## Exercise details
Search the records below for the string "osst" and copy each line where it turns up.

[Rendered images with source text]

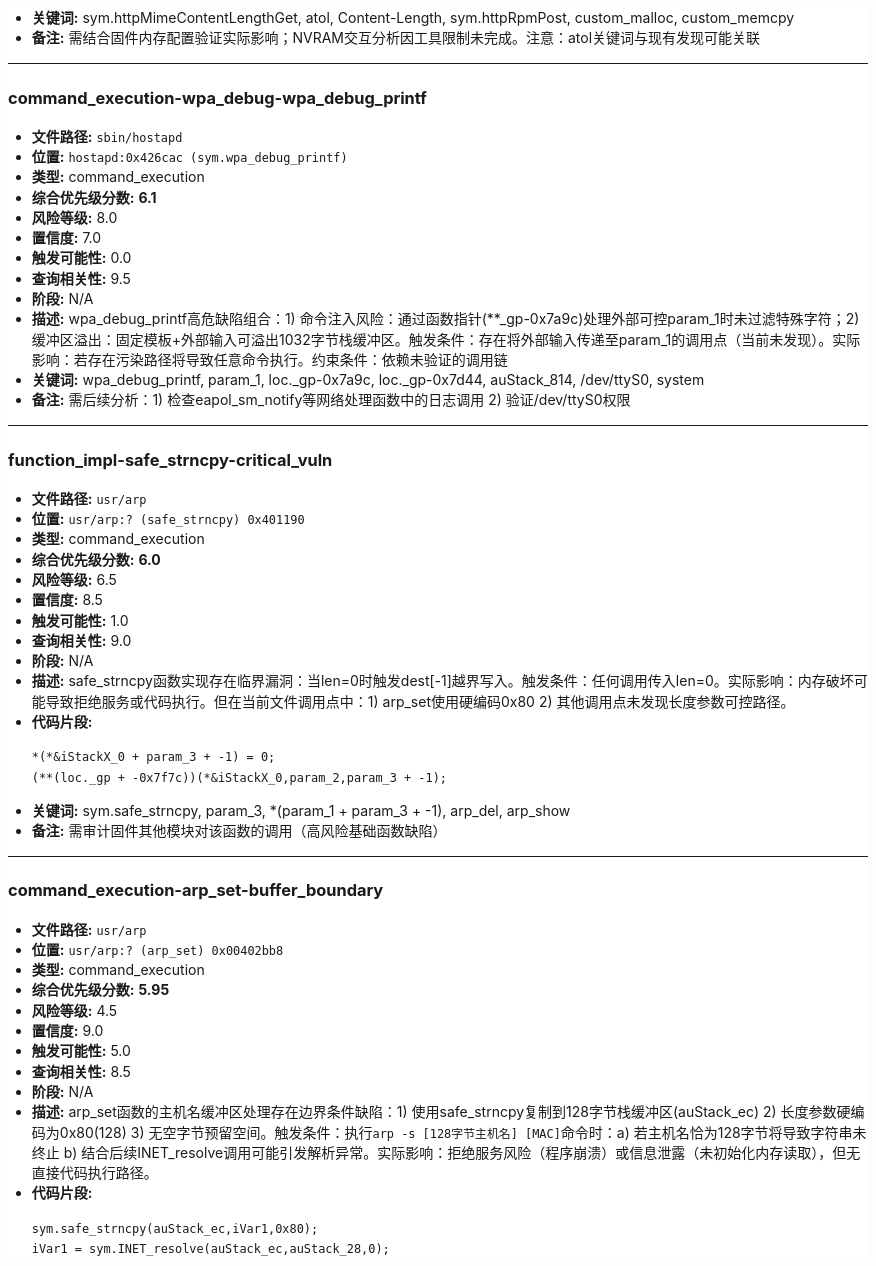 - **关键词:** sym.httpMimeContentLengthGet, atol, Content-Length, sym.httpRpmPost, custom_malloc, custom_memcpy
- **备注:** 需结合固件内存配置验证实际影响；NVRAM交互分析因工具限制未完成。注意：atol关键词与现有发现可能关联

---
### command_execution-wpa_debug-wpa_debug_printf

- **文件路径:** `sbin/hostapd`
- **位置:** `hostapd:0x426cac (sym.wpa_debug_printf)`
- **类型:** command_execution
- **综合优先级分数:** **6.1**
- **风险等级:** 8.0
- **置信度:** 7.0
- **触发可能性:** 0.0
- **查询相关性:** 9.5
- **阶段:** N/A
- **描述:** wpa_debug_printf高危缺陷组合：1) 命令注入风险：通过函数指针(**_gp-0x7a9c)处理外部可控param_1时未过滤特殊字符；2) 缓冲区溢出：固定模板+外部输入可溢出1032字节栈缓冲区。触发条件：存在将外部输入传递至param_1的调用点（当前未发现）。实际影响：若存在污染路径将导致任意命令执行。约束条件：依赖未验证的调用链
- **关键词:** wpa_debug_printf, param_1, loc._gp-0x7a9c, loc._gp-0x7d44, auStack_814, /dev/ttyS0, system
- **备注:** 需后续分析：1) 检查eapol_sm_notify等网络处理函数中的日志调用 2) 验证/dev/ttyS0权限

---
### function_impl-safe_strncpy-critical_vuln

- **文件路径:** `usr/arp`
- **位置:** `usr/arp:? (safe_strncpy) 0x401190`
- **类型:** command_execution
- **综合优先级分数:** **6.0**
- **风险等级:** 6.5
- **置信度:** 8.5
- **触发可能性:** 1.0
- **查询相关性:** 9.0
- **阶段:** N/A
- **描述:** safe_strncpy函数实现存在临界漏洞：当len=0时触发dest[-1]越界写入。触发条件：任何调用传入len=0。实际影响：内存破坏可能导致拒绝服务或代码执行。但在当前文件调用点中：1) arp_set使用硬编码0x80 2) 其他调用点未发现长度参数可控路径。
- **代码片段:**
  ```
  *(*&iStackX_0 + param_3 + -1) = 0;
  (**(loc._gp + -0x7f7c))(*&iStackX_0,param_2,param_3 + -1);
  ```
- **关键词:** sym.safe_strncpy, param_3, *(param_1 + param_3 + -1), arp_del, arp_show
- **备注:** 需审计固件其他模块对该函数的调用（高风险基础函数缺陷）

---
### command_execution-arp_set-buffer_boundary

- **文件路径:** `usr/arp`
- **位置:** `usr/arp:? (arp_set) 0x00402bb8`
- **类型:** command_execution
- **综合优先级分数:** **5.95**
- **风险等级:** 4.5
- **置信度:** 9.0
- **触发可能性:** 5.0
- **查询相关性:** 8.5
- **阶段:** N/A
- **描述:** arp_set函数的主机名缓冲区处理存在边界条件缺陷：1) 使用safe_strncpy复制到128字节栈缓冲区(auStack_ec) 2) 长度参数硬编码为0x80(128) 3) 无空字节预留空间。触发条件：执行`arp -s [128字节主机名] [MAC]`命令时：a) 若主机名恰为128字节将导致字符串未终止 b) 结合后续INET_resolve调用可能引发解析异常。实际影响：拒绝服务风险（程序崩溃）或信息泄露（未初始化内存读取），但无直接代码执行路径。
- **代码片段:**
  ```
  sym.safe_strncpy(auStack_ec,iVar1,0x80);
  iVar1 = sym.INET_resolve(auStack_ec,auStack_28,0);
  ```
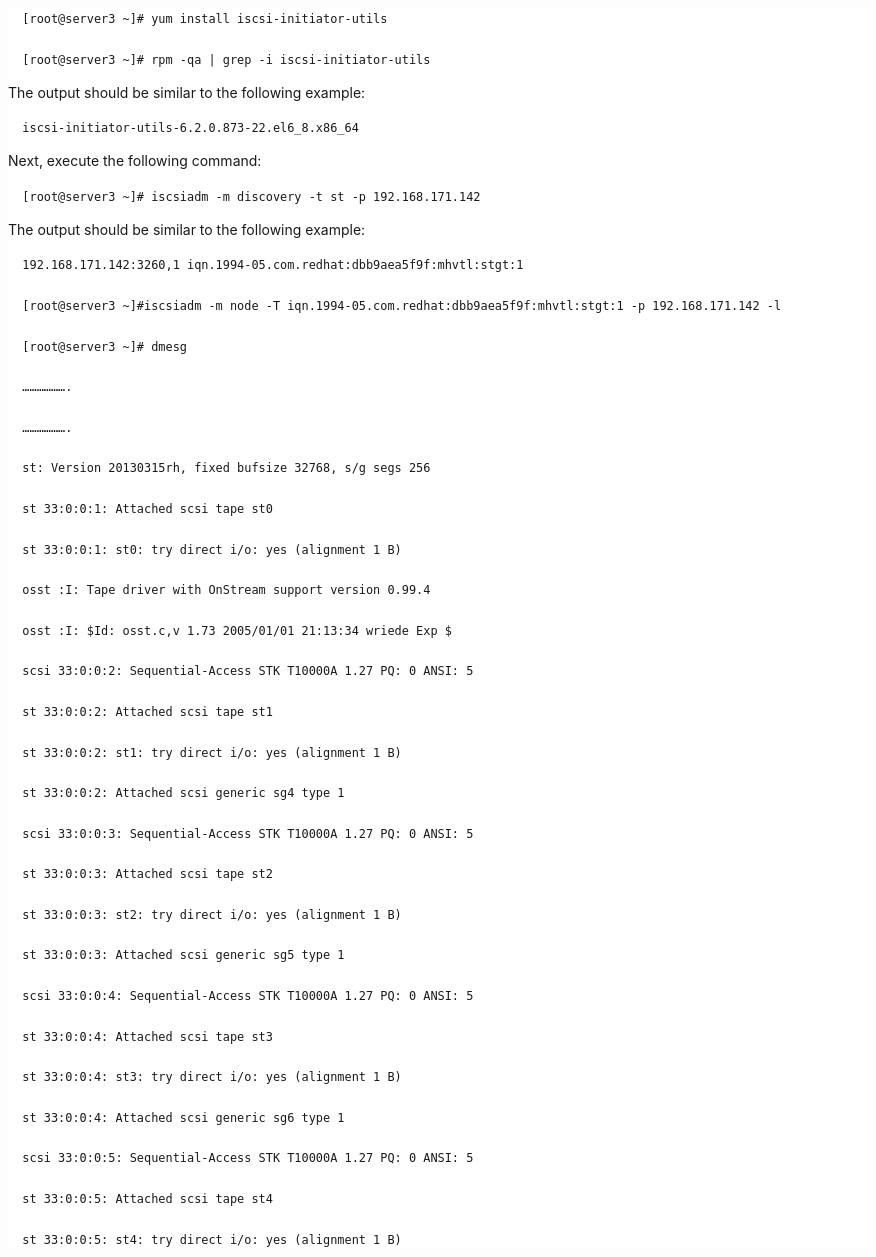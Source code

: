       [root@server3 ~]# yum install iscsi-initiator-utils

      [root@server3 ~]# rpm -qa | grep -i iscsi-initiator-utils

The output should be similar to the following example:

      iscsi-initiator-utils-6.2.0.873-22.el6_8.x86_64

Next, execute the following command:

      [root@server3 ~]# iscsiadm -m discovery -t st -p 192.168.171.142

The output should be similar to the following example:

      192.168.171.142:3260,1 iqn.1994-05.com.redhat:dbb9aea5f9f:mhvtl:stgt:1

      [root@server3 ~]#iscsiadm -m node -T iqn.1994-05.com.redhat:dbb9aea5f9f:mhvtl:stgt:1 -p 192.168.171.142 -l

      [root@server3 ~]# dmesg

      ……………….

      ……………….

      st: Version 20130315rh, fixed bufsize 32768, s/g segs 256

      st 33:0:0:1: Attached scsi tape st0

      st 33:0:0:1: st0: try direct i/o: yes (alignment 1 B)

      osst :I: Tape driver with OnStream support version 0.99.4

      osst :I: $Id: osst.c,v 1.73 2005/01/01 21:13:34 wriede Exp $

      scsi 33:0:0:2: Sequential-Access STK T10000A 1.27 PQ: 0 ANSI: 5

      st 33:0:0:2: Attached scsi tape st1

      st 33:0:0:2: st1: try direct i/o: yes (alignment 1 B)

      st 33:0:0:2: Attached scsi generic sg4 type 1

      scsi 33:0:0:3: Sequential-Access STK T10000A 1.27 PQ: 0 ANSI: 5

      st 33:0:0:3: Attached scsi tape st2

      st 33:0:0:3: st2: try direct i/o: yes (alignment 1 B)

      st 33:0:0:3: Attached scsi generic sg5 type 1

      scsi 33:0:0:4: Sequential-Access STK T10000A 1.27 PQ: 0 ANSI: 5

      st 33:0:0:4: Attached scsi tape st3

      st 33:0:0:4: st3: try direct i/o: yes (alignment 1 B)

      st 33:0:0:4: Attached scsi generic sg6 type 1

      scsi 33:0:0:5: Sequential-Access STK T10000A 1.27 PQ: 0 ANSI: 5

      st 33:0:0:5: Attached scsi tape st4

      st 33:0:0:5: st4: try direct i/o: yes (alignment 1 B)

## Answer section
      osst :I: Tape driver with OnStream support version 0.99.4
      osst :I: $Id: osst.c,v 1.73 2005/01/01 21:13:34 wriede Exp $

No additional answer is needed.